▶ _WHAT THE TASK ASKS_
Your answer should be an exact copy of every record.

▶ _SOURCE MATERIAL_
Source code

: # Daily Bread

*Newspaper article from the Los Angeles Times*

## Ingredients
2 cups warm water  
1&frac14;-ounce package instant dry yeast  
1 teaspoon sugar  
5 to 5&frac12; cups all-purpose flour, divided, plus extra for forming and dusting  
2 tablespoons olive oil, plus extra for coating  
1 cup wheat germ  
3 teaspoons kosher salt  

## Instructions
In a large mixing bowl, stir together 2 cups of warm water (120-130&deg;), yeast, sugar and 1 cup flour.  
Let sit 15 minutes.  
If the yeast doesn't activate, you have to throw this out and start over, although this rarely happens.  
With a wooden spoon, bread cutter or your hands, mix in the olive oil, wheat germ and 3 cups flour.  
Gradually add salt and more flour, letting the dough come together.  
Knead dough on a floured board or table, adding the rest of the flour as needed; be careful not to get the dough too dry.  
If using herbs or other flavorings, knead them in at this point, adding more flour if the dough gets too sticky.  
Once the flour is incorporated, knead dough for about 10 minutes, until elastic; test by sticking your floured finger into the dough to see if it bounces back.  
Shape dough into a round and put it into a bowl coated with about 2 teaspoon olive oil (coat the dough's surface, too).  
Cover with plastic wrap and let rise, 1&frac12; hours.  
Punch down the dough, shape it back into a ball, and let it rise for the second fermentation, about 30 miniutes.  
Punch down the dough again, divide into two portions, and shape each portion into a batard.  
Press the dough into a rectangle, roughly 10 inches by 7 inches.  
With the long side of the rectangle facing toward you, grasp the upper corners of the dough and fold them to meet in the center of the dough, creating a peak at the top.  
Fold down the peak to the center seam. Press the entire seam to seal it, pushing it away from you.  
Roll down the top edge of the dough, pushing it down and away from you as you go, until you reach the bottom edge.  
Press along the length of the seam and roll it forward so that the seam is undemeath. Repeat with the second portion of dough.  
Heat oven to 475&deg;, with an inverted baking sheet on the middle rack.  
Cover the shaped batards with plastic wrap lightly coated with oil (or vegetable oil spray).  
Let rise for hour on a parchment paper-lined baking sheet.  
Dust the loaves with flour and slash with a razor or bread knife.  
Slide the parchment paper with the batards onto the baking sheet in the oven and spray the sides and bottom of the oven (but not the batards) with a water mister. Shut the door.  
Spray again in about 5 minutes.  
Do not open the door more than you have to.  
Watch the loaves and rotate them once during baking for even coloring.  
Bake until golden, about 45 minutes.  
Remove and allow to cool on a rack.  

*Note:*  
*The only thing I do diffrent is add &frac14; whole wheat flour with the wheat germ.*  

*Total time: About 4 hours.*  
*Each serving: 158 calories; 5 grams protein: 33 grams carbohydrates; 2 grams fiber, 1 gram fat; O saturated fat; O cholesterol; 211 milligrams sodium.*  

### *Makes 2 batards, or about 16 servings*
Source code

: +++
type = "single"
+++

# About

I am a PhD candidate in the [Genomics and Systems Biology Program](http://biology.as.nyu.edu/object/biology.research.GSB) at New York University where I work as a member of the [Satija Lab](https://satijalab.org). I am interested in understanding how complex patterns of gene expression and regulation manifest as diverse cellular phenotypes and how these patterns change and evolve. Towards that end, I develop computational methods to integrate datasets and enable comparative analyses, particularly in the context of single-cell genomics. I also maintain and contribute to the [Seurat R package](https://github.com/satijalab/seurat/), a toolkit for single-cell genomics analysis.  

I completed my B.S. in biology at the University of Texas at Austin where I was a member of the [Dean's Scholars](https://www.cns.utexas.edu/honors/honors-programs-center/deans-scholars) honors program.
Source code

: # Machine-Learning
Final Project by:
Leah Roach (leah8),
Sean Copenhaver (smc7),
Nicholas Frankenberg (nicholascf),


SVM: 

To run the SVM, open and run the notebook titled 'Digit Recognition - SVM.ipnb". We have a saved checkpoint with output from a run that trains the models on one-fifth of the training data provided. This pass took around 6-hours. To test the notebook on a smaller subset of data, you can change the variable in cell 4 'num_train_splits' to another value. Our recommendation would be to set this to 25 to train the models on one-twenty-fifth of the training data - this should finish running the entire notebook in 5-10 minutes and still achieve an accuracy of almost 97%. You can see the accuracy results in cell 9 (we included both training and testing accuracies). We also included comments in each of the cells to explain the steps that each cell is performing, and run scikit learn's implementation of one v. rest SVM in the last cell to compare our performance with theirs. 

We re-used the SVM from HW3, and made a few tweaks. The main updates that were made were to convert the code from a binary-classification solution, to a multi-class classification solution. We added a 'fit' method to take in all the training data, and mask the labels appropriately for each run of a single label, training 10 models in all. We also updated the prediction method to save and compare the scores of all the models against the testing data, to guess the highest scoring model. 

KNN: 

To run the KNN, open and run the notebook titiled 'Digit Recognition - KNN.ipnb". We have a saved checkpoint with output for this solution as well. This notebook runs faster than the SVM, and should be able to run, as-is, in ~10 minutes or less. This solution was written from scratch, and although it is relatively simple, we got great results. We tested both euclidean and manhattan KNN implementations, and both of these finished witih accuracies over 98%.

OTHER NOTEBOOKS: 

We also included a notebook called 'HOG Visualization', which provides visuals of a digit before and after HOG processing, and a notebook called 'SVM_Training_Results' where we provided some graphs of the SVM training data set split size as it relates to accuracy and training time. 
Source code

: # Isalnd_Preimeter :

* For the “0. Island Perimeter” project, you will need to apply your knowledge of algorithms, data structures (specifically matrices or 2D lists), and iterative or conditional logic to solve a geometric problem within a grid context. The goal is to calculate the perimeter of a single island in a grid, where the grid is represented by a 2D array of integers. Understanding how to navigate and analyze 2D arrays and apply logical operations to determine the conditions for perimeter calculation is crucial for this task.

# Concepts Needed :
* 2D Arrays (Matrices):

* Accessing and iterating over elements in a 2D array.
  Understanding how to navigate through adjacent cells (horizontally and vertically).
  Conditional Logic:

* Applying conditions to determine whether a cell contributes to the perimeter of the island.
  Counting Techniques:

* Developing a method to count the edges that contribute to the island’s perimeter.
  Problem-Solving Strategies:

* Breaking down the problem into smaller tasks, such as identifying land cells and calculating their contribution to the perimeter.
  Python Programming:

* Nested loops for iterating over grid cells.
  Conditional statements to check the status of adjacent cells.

▶ _YOUR RESPONSE_
Source code

: # Daily Bread

*Newspaper article from the Los Angeles Times*

## Ingredients
2 cups warm water  
1&frac14;-ounce package instant dry yeast  
1 teaspoon sugar  
5 to 5&frac12; cups all-purpose flour, divided, plus extra for forming and dusting  
2 tablespoons olive oil, plus extra for coating  
1 cup wheat germ  
3 teaspoons kosher salt  

## Instructions
In a large mixing bowl, stir together 2 cups of warm water (120-130&deg;), yeast, sugar and 1 cup flour.  
Let sit 15 minutes.  
If the yeast doesn't activate, you have to throw this out and start over, although this rarely happens.  
With a wooden spoon, bread cutter or your hands, mix in the olive oil, wheat germ and 3 cups flour.  
Gradually add salt and more flour, letting the dough come together.  
Knead dough on a floured board or table, adding the rest of the flour as needed; be careful not to get the dough too dry.  
If using herbs or other flavorings, knead them in at this point, adding more flour if the dough gets too sticky.  
Once the flour is incorporated, knead dough for about 10 minutes, until elastic; test by sticking your floured finger into the dough to see if it bounces back.  
Shape dough into a round and put it into a bowl coated with about 2 teaspoon olive oil (coat the dough's surface, too).  
Cover with plastic wrap and let rise, 1&frac12; hours.  
Punch down the dough, shape it back into a ball, and let it rise for the second fermentation, about 30 miniutes.  
Punch down the dough again, divide into two portions, and shape each portion into a batard.  
Press the dough into a rectangle, roughly 10 inches by 7 inches.  
With the long side of the rectangle facing toward you, grasp the upper corners of the dough and fold them to meet in the center of the dough, creating a peak at the top.  
Fold down the peak to the center seam. Press the entire seam to seal it, pushing it away from you.  
Roll down the top edge of the dough, pushing it down and away from you as you go, until you reach the bottom edge.  
Press along the length of the seam and roll it forward so that the seam is undemeath. Repeat with the second portion of dough.  
Heat oven to 475&deg;, with an inverted baking sheet on the middle rack.  
Cover the shaped batards with plastic wrap lightly coated with oil (or vegetable oil spray).  
Let rise for hour on a parchment paper-lined baking sheet.  
Dust the loaves with flour and slash with a razor or bread knife.  
Slide the parchment paper with the batards onto the baking sheet in the oven and spray the sides and bottom of the oven (but not the batards) with a water mister. Shut the door.  
Spray again in about 5 minutes.  
Do not open the door more than you have to.  
Watch the loaves and rotate them once during baking for even coloring.  
Bake until golden, about 45 minutes.  
Remove and allow to cool on a rack.  

*Note:*  
*The only thing I do diffrent is add &frac14; whole wheat flour with the wheat germ.*  

*Total time: About 4 hours.*  
*Each serving: 158 calories; 5 grams protein: 33 grams carbohydrates; 2 grams fiber, 1 gram fat; O saturated fat; O cholesterol; 211 milligrams sodium.*  

### *Makes 2 batards, or about 16 servings*
Source code

: +++
type = "single"
+++

# About

I am a PhD candidate in the [Genomics and Systems Biology Program](http://biology.as.nyu.edu/object/biology.research.GSB) at New York University where I work as a member of the [Satija Lab](https://satijalab.org). I am interested in understanding how complex patterns of gene expression and regulation manifest as diverse cellular phenotypes and how these patterns change and evolve. Towards that end, I develop computational methods to integrate datasets and enable comparative analyses, particularly in the context of single-cell genomics. I also maintain and contribute to the [Seurat R package](https://github.com/satijalab/seurat/), a toolkit for single-cell genomics analysis.  

I completed my B.S. in biology at the University of Texas at Austin where I was a member of the [Dean's Scholars](https://www.cns.utexas.edu/honors/honors-programs-center/deans-scholars) honors program.
Source code

: # Machine-Learning
Final Project by:
Leah Roach (leah8),
Sean Copenhaver (smc7),
Nicholas Frankenberg (nicholascf),


SVM: 

To run the SVM, open and run the notebook titled 'Digit Recognition - SVM.ipnb". We have a saved checkpoint with output from a run that trains the models on one-fifth of the training data provided. This pass took around 6-hours. To test the notebook on a smaller subset of data, you can change the variable in cell 4 'num_train_splits' to another value. Our recommendation would be to set this to 25 to train the models on one-twenty-fifth of the training data - this should finish running the entire notebook in 5-10 minutes and still achieve an accuracy of almost 97%. You can see the accuracy results in cell 9 (we included both training and testing accuracies). We also included comments in each of the cells to explain the steps that each cell is performing, and run scikit learn's implementation of one v. rest SVM in the last cell to compare our performance with theirs. 

We re-used the SVM from HW3, and made a few tweaks. The main updates that were made were to convert the code from a binary-classification solution, to a multi-class classification solution. We added a 'fit' method to take in all the training data, and mask the labels appropriately for each run of a single label, training 10 models in all. We also updated the prediction method to save and compare the scores of all the models against the testing data, to guess the highest scoring model. 

KNN: 

To run the KNN, open and run the notebook titiled 'Digit Recognition - KNN.ipnb". We have a saved checkpoint with output for this solution as well. This notebook runs faster than the SVM, and should be able to run, as-is, in ~10 minutes or less. This solution was written from scratch, and although it is relatively simple, we got great results. We tested both euclidean and manhattan KNN implementations, and both of these finished witih accuracies over 98%.

OTHER NOTEBOOKS: 

We also included a notebook called 'HOG Visualization', which provides visuals of a digit before and after HOG processing, and a notebook called 'SVM_Training_Results' where we provided some graphs of the SVM training data set split size as it relates to accuracy and training time. 
Source code

: # Isalnd_Preimeter :

* For the “0. Island Perimeter” project, you will need to apply your knowledge of algorithms, data structures (specifically matrices or 2D lists), and iterative or conditional logic to solve a geometric problem within a grid context. The goal is to calculate the perimeter of a single island in a grid, where the grid is represented by a 2D array of integers. Understanding how to navigate and analyze 2D arrays and apply logical operations to determine the conditions for perimeter calculation is crucial for this task.

# Concepts Needed :
* 2D Arrays (Matrices):

* Accessing and iterating over elements in a 2D array.
  Understanding how to navigate through adjacent cells (horizontally and vertically).
  Conditional Logic:

* Applying conditions to determine whether a cell contributes to the perimeter of the island.
  Counting Techniques:

* Developing a method to count the edges that contribute to the island’s perimeter.
  Problem-Solving Strategies:

* Breaking down the problem into smaller tasks, such as identifying land cells and calculating their contribution to the perimeter.
  Python Programming:

* Nested loops for iterating over grid cells.
  Conditional statements to check the status of adjacent cells.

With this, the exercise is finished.